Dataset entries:
┄┄┄┄┄┄┄┄┄┄

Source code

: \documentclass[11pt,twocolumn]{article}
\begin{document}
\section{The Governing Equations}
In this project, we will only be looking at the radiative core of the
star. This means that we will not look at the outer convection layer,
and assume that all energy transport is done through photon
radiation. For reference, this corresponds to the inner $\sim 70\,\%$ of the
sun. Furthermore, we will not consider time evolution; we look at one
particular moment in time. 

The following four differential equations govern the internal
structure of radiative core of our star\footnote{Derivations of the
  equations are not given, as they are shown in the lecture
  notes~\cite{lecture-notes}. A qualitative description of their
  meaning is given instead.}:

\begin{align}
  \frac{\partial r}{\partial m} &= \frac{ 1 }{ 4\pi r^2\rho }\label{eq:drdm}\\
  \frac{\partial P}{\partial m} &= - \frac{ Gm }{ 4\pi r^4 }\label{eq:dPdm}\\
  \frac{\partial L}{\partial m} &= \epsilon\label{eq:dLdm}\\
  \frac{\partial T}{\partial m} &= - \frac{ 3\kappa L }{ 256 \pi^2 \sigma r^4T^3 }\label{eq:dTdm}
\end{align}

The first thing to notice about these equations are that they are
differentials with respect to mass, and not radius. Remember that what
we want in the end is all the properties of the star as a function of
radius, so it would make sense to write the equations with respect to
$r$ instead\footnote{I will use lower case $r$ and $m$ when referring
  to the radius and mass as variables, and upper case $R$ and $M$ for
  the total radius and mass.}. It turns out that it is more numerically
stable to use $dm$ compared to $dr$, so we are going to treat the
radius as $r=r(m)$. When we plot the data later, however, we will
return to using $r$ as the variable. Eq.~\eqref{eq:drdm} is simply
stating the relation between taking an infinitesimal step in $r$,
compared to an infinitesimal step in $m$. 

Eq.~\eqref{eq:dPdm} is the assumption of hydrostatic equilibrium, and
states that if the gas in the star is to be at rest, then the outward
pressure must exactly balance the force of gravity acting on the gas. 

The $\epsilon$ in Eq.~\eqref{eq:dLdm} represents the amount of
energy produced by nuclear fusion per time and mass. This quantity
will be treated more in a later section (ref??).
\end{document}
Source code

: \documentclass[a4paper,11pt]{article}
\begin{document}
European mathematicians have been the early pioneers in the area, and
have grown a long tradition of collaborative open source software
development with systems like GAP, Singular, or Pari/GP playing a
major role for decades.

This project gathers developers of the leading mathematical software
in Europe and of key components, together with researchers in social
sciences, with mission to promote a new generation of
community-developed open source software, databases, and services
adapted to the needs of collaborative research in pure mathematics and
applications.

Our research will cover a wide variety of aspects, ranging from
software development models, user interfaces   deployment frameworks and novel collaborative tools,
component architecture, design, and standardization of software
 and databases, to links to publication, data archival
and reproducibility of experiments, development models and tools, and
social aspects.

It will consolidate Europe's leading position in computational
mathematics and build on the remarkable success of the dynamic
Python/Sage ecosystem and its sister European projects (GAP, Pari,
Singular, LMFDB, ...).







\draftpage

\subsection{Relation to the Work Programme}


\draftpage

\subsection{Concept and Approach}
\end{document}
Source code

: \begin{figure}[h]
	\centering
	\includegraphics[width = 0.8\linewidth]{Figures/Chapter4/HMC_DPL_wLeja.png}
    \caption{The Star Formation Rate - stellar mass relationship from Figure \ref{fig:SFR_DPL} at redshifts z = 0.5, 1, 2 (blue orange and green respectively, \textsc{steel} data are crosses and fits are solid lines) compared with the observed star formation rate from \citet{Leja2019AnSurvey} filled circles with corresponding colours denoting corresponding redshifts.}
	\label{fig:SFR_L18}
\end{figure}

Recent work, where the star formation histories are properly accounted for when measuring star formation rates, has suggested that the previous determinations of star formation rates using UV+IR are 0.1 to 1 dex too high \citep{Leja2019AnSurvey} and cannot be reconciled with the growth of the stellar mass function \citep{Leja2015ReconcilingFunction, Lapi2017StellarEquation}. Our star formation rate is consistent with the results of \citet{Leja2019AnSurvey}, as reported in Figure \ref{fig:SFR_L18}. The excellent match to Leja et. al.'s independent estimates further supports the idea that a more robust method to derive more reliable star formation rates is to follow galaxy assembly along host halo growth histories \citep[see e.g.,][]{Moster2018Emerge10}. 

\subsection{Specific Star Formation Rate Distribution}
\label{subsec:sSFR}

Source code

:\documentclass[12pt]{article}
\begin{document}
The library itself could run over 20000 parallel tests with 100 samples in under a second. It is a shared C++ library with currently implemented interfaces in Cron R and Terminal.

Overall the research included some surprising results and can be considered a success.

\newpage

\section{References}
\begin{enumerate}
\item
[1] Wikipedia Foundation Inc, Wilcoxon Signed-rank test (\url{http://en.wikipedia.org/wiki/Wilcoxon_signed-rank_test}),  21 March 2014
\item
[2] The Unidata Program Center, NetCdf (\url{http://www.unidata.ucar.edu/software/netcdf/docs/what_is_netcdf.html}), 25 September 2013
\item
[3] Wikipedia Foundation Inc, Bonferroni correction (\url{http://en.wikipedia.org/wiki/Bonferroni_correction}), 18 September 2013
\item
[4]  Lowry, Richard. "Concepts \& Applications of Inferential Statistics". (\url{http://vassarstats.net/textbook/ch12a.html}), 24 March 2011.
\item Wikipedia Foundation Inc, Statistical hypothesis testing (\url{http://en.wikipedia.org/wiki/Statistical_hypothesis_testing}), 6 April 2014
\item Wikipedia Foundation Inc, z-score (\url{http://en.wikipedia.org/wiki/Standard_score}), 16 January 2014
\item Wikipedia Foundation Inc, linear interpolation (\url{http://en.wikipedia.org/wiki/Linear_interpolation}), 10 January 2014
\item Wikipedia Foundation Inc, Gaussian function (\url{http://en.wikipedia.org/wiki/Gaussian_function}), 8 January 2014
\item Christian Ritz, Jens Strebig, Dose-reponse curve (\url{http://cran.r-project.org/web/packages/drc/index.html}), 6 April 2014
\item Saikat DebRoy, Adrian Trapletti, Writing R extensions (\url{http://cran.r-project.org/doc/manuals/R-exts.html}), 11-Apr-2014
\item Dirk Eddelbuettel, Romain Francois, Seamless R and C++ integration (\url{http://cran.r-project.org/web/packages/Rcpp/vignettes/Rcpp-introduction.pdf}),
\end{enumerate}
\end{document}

┄┄┄┄┄┄┄┄┄┄

*Problem to solve*:
Your answer must be a single number: how many lines of the records contain the word "leading".

*Solution*:
2